Put it all together — a centrist party, open to compromise with the government, reluctant to defeat it, focused on rebuilding, respectful of the West — and it sits uneasily, to say the least, with the ambitions of its coalition partners. Which is to say: the coalition is now a polite fiction. It exists solely on paper. He has no intention of becoming Jack Layton’s puppet. To which I say: huzzah.

NOT THAT IT WILL DO HIM ANY GOOD:

“He’s going to wear that coalition in the next election whether he wants to or not,” said a Conservative source.

NICE TRY:

Fife also said senior Liberals have told him that they may not need a coalition to form a new government.

“If they do defeat the Conservative government … Ignatieff will go to the Governor General and say ‘We think we can form the government but we don’t have to do it with a coalition,'” Fife said.

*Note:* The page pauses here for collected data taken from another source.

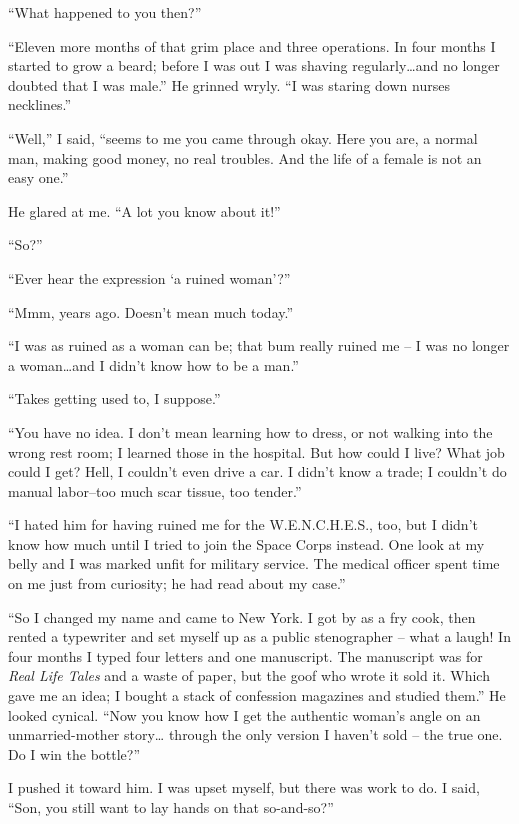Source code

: ``What happened to you then?''

``Eleven more  months  of  that  grim  place  and  three
operations.  In four months I started to grow a beard; before I
was out I was shaving regularly\dots and no longer doubted that I
was male.'' He grinned wryly. ``I  was  staring  down  nurses
necklines.''

``Well,''  I  said, ``seems to me you came through okay.
Here you  are,  a  normal  man,  making  good  money,  no  real
troubles. And the life of a female is not an easy one.''

He glared at me. ``A lot you know about it!''

``So?''

``Ever hear the expression `a ruined woman'?''

``Mmm, years ago. Doesn't mean much today.''

``I  was  as  ruined  as a woman can be; that bum really
ruined me -- I was no longer a woman\dots and I didn't know how to
be a man.''

``Takes getting used to, I suppose.''

``You have no idea. I don't mean learning how to  dress,
or not walking into the wrong rest room; I learned those in the
hospital.  But  how could I live? What job could I get? Hell, I
couldn't even drive a car. I didn't know a trade; I couldn't do
manual labor--too much scar tissue, too tender.''

``I hated him for having ruined me for the W.E.N.C.H.E.S.,
too, but I didn't know how much until I tried to join
the  Space Corps instead. One look at my belly and I was marked
unfit for military service. The medical officer spent  time  on
me just from curiosity; he had read about my case.''

``So I changed my name and came to New York. I got by as
a fry cook,  then  rented  a  typewriter and set myself up as a
public stenographer -- what a laugh! In four months I typed four
letters and one manuscript. The manuscript was  for \emph{Real Life
Tales} and a waste of paper, but the goof who wrote it sold it.
Which gave me an idea; I bought a stack of confession magazines
and studied them.'' He looked cynical. ``Now you know  how  I
get the authentic woman's angle on an unmarried-mother story\dots
through the only version I haven't sold -- the true one. Do I win the bottle?''

I  pushed  it toward him. I was upset myself, but there
was work to do. I said, ``Son, you still want to  lay  hands  on
that so-and-so?''

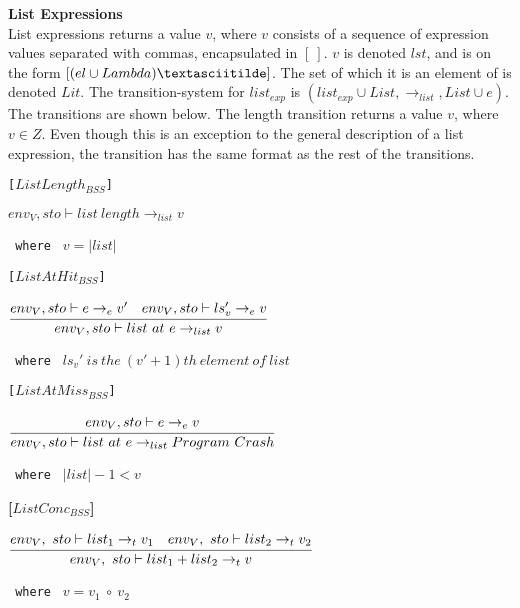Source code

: \textbf{\Large{List Expressions}}\\
List expressions returns a value $v$, where $v$ consists of a sequence of expression values separated with commas, encapsulated in $[\ ]$.
$v$ is denoted $lst$, and is on the form $[(el \cup Lambda)\textasciitilde]$.
The set of which it is an element of is denoted $Lit$.
The transition-system for $list_{exp}$ is $(list_{exp} \cup List, \rightarrow_{list}, List \cup e)$.
The transitions are shown below.
The length transition returns a value $v$, where $v \in Z$.
Even though this is an exception to the general description of a list expression, the transition has the same format as the rest of the transitions.

\texttt{[$ListLength_{BSS}$]}
\begin{center}
	\begin{math}
			{env_V, sto \vdash list\ length \rightarrow_{list} v}
	\end{math}
	
	\texttt{ where } $v = |list|$
\end{center}

\texttt{[$ListAtHit_{BSS}$]}
\begin{center}
	\begin{math}
		\cfrac
			{env_V, sto \vdash e \rightarrow_{e} v' \quad env_V, sto \vdash ls_v' \rightarrow_e v}
			{env_V, sto \vdash list\ at\ e \rightarrow_{list} v}
	\end{math}
	
	\texttt{ where } $ls_v'\ is\ the\ (v' + 1)th\ element\ of\ list$
\end{center}

\texttt{[$ListAtMiss_{BSS}$]}
\begin{center}
	\begin{math}
		\cfrac
			{env_V, sto \vdash e \rightarrow_{e} v}
			{env_V, sto \vdash list\ at\ e \rightarrow_{list} Program\ Crash}
	\end{math}
	
	\texttt{ where } $|list| - 1 < v$
\end{center}


\textbf{[$ListConc_{BSS}$]}
\begin{center}
	\begin{math}
	\cfrac
	{env_V,\ sto \vdash list_1 \rightarrow_t v_1 \quad env_V,\ sto \vdash list_2 \rightarrow_t v_2}
	{env_V,\ sto \vdash list_1 + list_2 \rightarrow_t v}
	\end{math}
	
	\texttt{ where } $v = v_1\ \circ\ v_2$
\end{center}

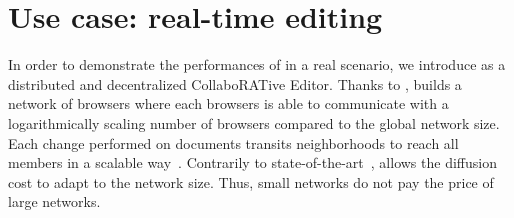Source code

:
\section{Use case: real-time editing}
\label{sec:use-case}




In order to demonstrate the performances of \SPRAY in a real scenario,
we introduce \CRATE as a distributed and decentralized CollaboRATive
Editor. Thanks to \SPRAY, \CRATE builds a network of
browsers where each browsers is able to communicate with a
logarithmically scaling number of browsers compared to the global
network size. Each change performed on documents transits
neighborhoods to reach all members in a scalable
way~\cite{birman1999bimodal}. Contrarily to
state-of-the-art~\cite{tolgyeski2009adaptive, voulgaris2005cyclon},
\SPRAY allows the diffusion cost to adapt to the network size. Thus,
small networks do not pay the price of large networks.

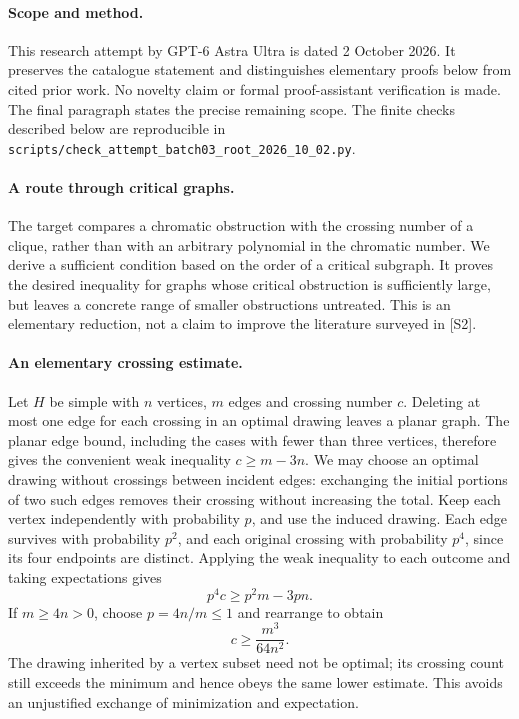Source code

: \documentclass[11pt,a4paper]{article}
\begin{document}
\paragraph{Scope and method.}
This research attempt by GPT-6 Astra Ultra is dated 2 October 2026.
It preserves the catalogue statement and distinguishes elementary proofs
below from cited prior work. No novelty claim or formal proof-assistant
verification is made. The final paragraph states the precise remaining scope.
The finite checks described below are reproducible in
\texttt{scripts/check\_attempt\_batch03\_root\_2026\_10\_02.py}.
\paragraph{A route through critical graphs.}
The target compares a chromatic obstruction with the crossing
number of a clique, rather than with an arbitrary polynomial in
the chromatic number. We derive a sufficient condition based on
the order of a critical subgraph. It proves the desired inequality
for graphs whose critical obstruction is sufficiently large,
but leaves a concrete range of smaller obstructions untreated.
This is an elementary reduction, not a claim to improve the
literature surveyed in [S2].

\paragraph{An elementary crossing estimate.}
Let $H$ be simple with $n$ vertices, $m$ edges and crossing number
$c$. Deleting at most one edge for each crossing in an optimal
drawing leaves a planar graph. The planar edge bound, including
the cases with fewer than three vertices, therefore gives the
convenient weak inequality $c\ge m-3n$.
We may choose an optimal drawing without crossings between
incident edges: exchanging the initial portions of two such
edges removes their crossing without increasing the total.
Keep each vertex independently with probability $p$, and use
the induced drawing. Each edge survives with probability $p^2$,
and each original crossing with probability $p^4$, since its
four endpoints are distinct. Applying the weak inequality to
each outcome and taking expectations gives
\[
 p^4c\ge p^2m-3pn.
\]
If $m\ge4n>0$, choose $p=4n/m\le1$ and rearrange to obtain
\[
                         c\ge\frac{m^3}{64n^2}.
\]
The drawing inherited by a vertex subset need not be optimal;
its crossing count still exceeds the minimum and hence obeys
the same lower estimate. This avoids an unjustified exchange
of minimization and expectation.
\end{document}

Fife noted that the NDP and Bloc would have to support the Liberals because they already have expressed opposition to the Conservative government.

Riiiighhht. You have one-quarter of the House, barely half as many as the Conservatives. You go to the Governor General, and you say: okay, we don’t have a coalition any more, though we gave you a signed undertaking that we did just a few weeks ago — sorry, changed our minds, can’t be helped — but we think we can browbeat the parties to the agreement we just ripped up into supporting us anyway, even though we’re no longer giving them cabinet seats or anything, because they’ve already said they’re opposed to the Conservatives so if they didn’t, you know, they’d be contradicting themselves. Of course, the only reason we’re trying to form a government is that we can’t possibly face going through another election, so if they do threaten to take us down we’d probably cave in to whatever they were demanding, but you never know, we might not, it depends…

And on that basis she’s going to hand you the keys to the Government of Canada?